Teaching rhyming to young learners is a critical step in building a strong foundation for Phonemic Awareness. So what exactly is Phonemic Awareness? Phonemic Awareness is the ability to focus on and manipulate individual phonemes ( or sounds) You can grab my free Phonemic Checklist here.
Teaching rhyming draws our students’ attention to the sounds of words, it’s a predictor of future reading success and it helps students develop an “ear” for spoken language. By spending time teaching rhymes we highlight the sounds of words and build a strong foundation of phonemic awareness.
We can expose our students to the sounds of spoken language with songs, chants, nursery rhymes, and fun rhyming books. Click to read about my favorite rhyming books.
Our students need a variety of experiences and activities to improve their rhyming ability.
Here a 6 different types types of rhyming activities
#1 Hearing and Repeating words that rhyme.
This is a simple activity that you can accomplish in your class. Simply say two words that rhyme and have your students repeat the words. You can use a video mini-lesson like this one to introduce rhyming pairs to your students
#2 Rhyme Recognition in Word Pairs.
In this type of rhyming activity, you present two words to your students and ask them if they rhyme or not. You can ask your young learners to give you a thumbs up or a thumbs down if the words rhyme or not. This Boom Deck gives students practice with this rhyming activity.
#3 Rhyme in a Series of Words.
This type of rhyming activity a little trickier and requires a little mental gymnastics. You provide your students with three words and they have to decide which two words rhyme and which word doesn’t belong.
#4 Rhyme Recognition: Which Word Rhymes With ?

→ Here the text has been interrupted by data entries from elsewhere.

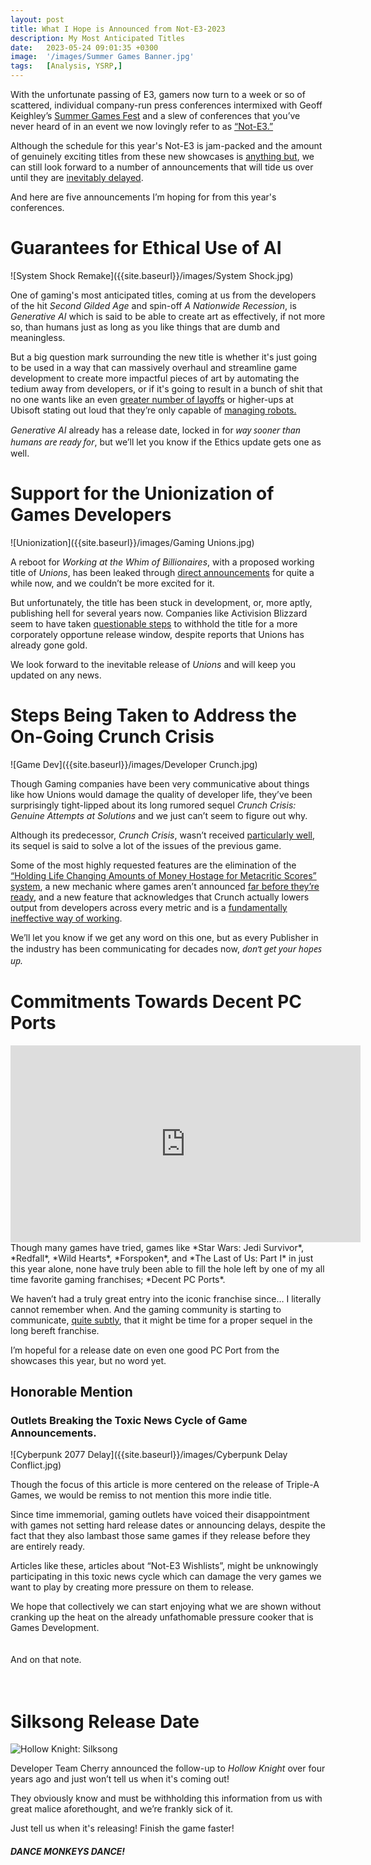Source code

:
 ```yaml
---
layout: post
title: What I Hope is Announced from Not-E3-2023
description: My Most Anticipated Titles
date:   2023-05-24 09:01:35 +0300
image:  '/images/Summer Games Banner.jpg'
tags:   [Analysis, YSRP,]
---
```

With the unfortunate passing of E3, gamers now turn to a week or so of scattered, individual company-run press conferences intermixed with Geoff Keighley’s [Summer Games Fest](https://www.summergamefest.com/) and a slew of conferences that you’ve never heard of in an event we now lovingly refer to as [“Not-E3.”](https://www.gamespot.com/articles/e3-summer-game-fest-2023-press-conferences-schedule/1100-6513776/)

Although the schedule for this year's Not-E3 is jam-packed and the amount of genuinely exciting titles from these new showcases is [anything but](https://wolfsgamingblog.com/2023/05/25/the-playstation-showcase-was-just-okay/), we can still look forward to a number of announcements that will tide us over until they are [inevitably delayed](https://www.gamespot.com/gallery/every-game-delayed-right-now/2900-3741/).

And here are five announcements I’m hoping for from this year's conferences.

# Guarantees for Ethical Use of AI

![System Shock Remake]({{site.baseurl}}/images/System Shock.jpg)

One of gaming's most anticipated titles, coming at us from the developers of the hit *Second Gilded Age* and spin-off *A Nationwide Recession*, is *Generative AI* which is said to be able to create art as effectively, if not more so, than humans just as long as you like things that are dumb and meaningless.

But a big question mark surrounding the new title is whether it's just going to be used in a way that can massively overhaul and streamline game development to create more impactful pieces of art by automating the tedium away from developers, or if it's going to result in a bunch of shit that no one wants like an even [greater number of layoffs](https://restofworld.org/2023/ai-image-china-video-game-layoffs/) or higher-ups at Ubisoft stating out loud that they’re only capable of [managing robots.](https://kotaku.com/ubisoft-ai-writing-scriptwriting-ghostwriter-machine-1850250316)

*Generative AI* already has a release date, locked in for <em style="font-family: system-ui">way sooner than humans are ready for</em>, but we’ll let you know if the Ethics update gets one as well.

# Support for the Unionization of Games Developers

![Unionization]({{site.baseurl}}/images/Gaming Unions.jpg)

A reboot for *Working at the Whim of Billionaires*, with a proposed working title of *Unions*, has been leaked through [direct announcements](https://www.polygon.com/gaming/23538801/video-game-studio-union-microsoft-activision-blizzard) for quite a while now, and we couldn’t be more excited for it.

But unfortunately, the title has been stuck in development, or, more aptly, publishing hell for several years now. Companies like Activision Blizzard seem to have taken [questionable steps](https://techcrunch.com/2022/10/03/activision-blizzard-illegally-withheld-raises-from-unionizing-workers-labor-board-finds/?guccounter=1&guce_referrer=aHR0cHM6Ly93d3cuZ29vZ2xlLmNvbS8&guce_referrer_sig=AQAAAIkM-Y7VYlot6uS-MbeH8qgw4Mr-3ZZNd7sZ2lo0Wo2gBcbNo00WJuLLFfsRNPFbyXxDsKNm57X-4MEb7LbZcdqd-NfF-FGdJXO2BK0t0UD5FRu-ZPW8RvyH3Spon0iQkDJtz6d0gcy-1G3odFI9hNAxuUD99BBY_vTs1aWn5tjc) to withhold the title for a more corporately opportune release window, despite reports that Unions has already gone gold.

We look forward to the inevitable release of *Unions* and will keep you updated on any news.

# Steps Being Taken to Address the On-Going Crunch Crisis

![Game Dev]({{site.baseurl}}/images/Developer Crunch.jpg)

Though Gaming companies have been very communicative about things like how Unions would damage the quality of developer life, they’ve been surprisingly tight-lipped about its long rumored sequel *Crunch Crisis: Genuine Attempts at Solutions* and we just can’t seem to figure out why.

Although its predecessor, *Crunch Crisis*, wasn’t received [particularly well](https://nouse.co.uk/2023/02/14/crunch-cultures-looming-threat-to-the-gaming-industry), its sequel is said to solve a lot of the issues of the previous game. 

Some of the most highly requested features are the elimination of the [“Holding Life Changing Amounts of Money Hostage for Metacritic Scores” system](https://arstechnica.com/gaming/2012/03/why-linking-developer-bonuses-to-metacritic-scores-should-come-to-an-end/), a new mechanic where games aren’t announced [far before they’re ready](https://www.thegamer.com/games-announced-too-early/), and a new feature that acknowledges that Crunch actually lowers output from developers across every metric and is a [fundamentally ineffective way of working](https://igda.org/resources-archive/why-crunch-mode-doesnt-work-six-lessons-2005/).

We’ll let you know if we get any word on this one, but as every Publisher in the industry has been communicating for decades now, <em style="font-family: system-ui">don’t get your hopes up.</em>


# Commitments Towards Decent PC Ports

<iframe width="560" height="315" src="https://www.youtube.com/embed/Kr7RGkFuPdQ" title="YouTube video player" frameborder="0" allow="accelerometer; autoplay; clipboard-write; encrypted-media; gyroscope; picture-in-picture; web-share" allowfullscreen></iframe>
<br>
Though many games have tried, games like *Star Wars: Jedi Survivor*, *Redfall*, *Wild Hearts*, *Forspoken*, and *The Last of Us: Part I* in just this year alone, none have truly been able to fill the hole left by one of my all time favorite gaming franchises; *Decent PC Ports*. 

We haven’t had a truly great entry into the iconic franchise since… I literally cannot remember when. And the gaming community is starting to communicate, [quite subtly](https://www.pcgamer.com/pc-gamers-really-fed-up-with-one-bad-pc-port-after-another-2023/), that it might be time for a proper sequel in the long bereft franchise.

I’m hopeful for a release date on even one good PC Port from the showcases this year, but no word yet. 

## Honorable Mention 

### Outlets Breaking the Toxic News Cycle of Game Announcements.

![Cyberpunk 2077 Delay]({{site.baseurl}}/images/Cyberpunk Delay Conflict.jpg)

Though the focus of this article is more centered on the release of Triple-A Games, we would be remiss to not mention this more indie title. 

Since time immemorial, gaming outlets have voiced their disappointment with games not setting hard release dates or announcing delays, despite the fact that they also lambast those same games if they release before they are entirely ready.

Articles like these, articles about “Not-E3 Wishlists”, might be unknowingly participating in this toxic news cycle which can damage the very games we want to play by creating more pressure on them to release. 

We hope that collectively we can start enjoying what we are shown without cranking up the heat on the already unfathomable pressure cooker that is Games Development.
<br>
<br>
<br>
And on that note.
<br>
<br>
<br>

# Silksong Release Date

![Hollow Knight: Silksong]({{site.baseurl}}/images/Silksong.jpg)

Developer Team Cherry announced the follow-up to *Hollow Knight* over four years ago and just won’t tell us when it's coming out!

They obviously know and must be withholding this information from us with great malice aforethought, and we’re frankly sick of it.

Just tell us when it's releasing! Finish the game faster!

#### *DANCE MONKEYS DANCE!*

This type of rhyming activity is very common. You provide your student with a word and have them determine which word rhymes with it.
#5 Rhyme Production With a Familiar Rime
This type of rhyming activity asks our students to look at the onset and rimes in each word. We ask them to rhyme based on the chunk at the end of a CVC word. It is often called word families and we ask our students to organize words into groups based on the rimes, or word families.
#6 Rhyme Production With Nonsense Words
This is a fun rhyming activity that requires our students to take a nonsense word and produce a rhyme that is a real word. It’s easiest when you give students a category. Often using names is a great way to accomplish this. Ask if “Wella” will stand up and the kids have to determine you mean “Della”. Kids love the silliness of rhyming nonsense words. In this deck, the category is zoo animals. The deck tells the student we saw a “murtle at the zoo. No not a Murtle we say a turtle”.
There are actually many elements to building a firm foundation in rhymes and you should incorporate all 6 types of activities in your class to ensure your students have a strong understanding of the way spoken language rhymes.
Just remember rhyming is a skill-based on sound and language. Rhyming skills are best taught with either a teacher talking to the student or with a Boom Card that provides sound files.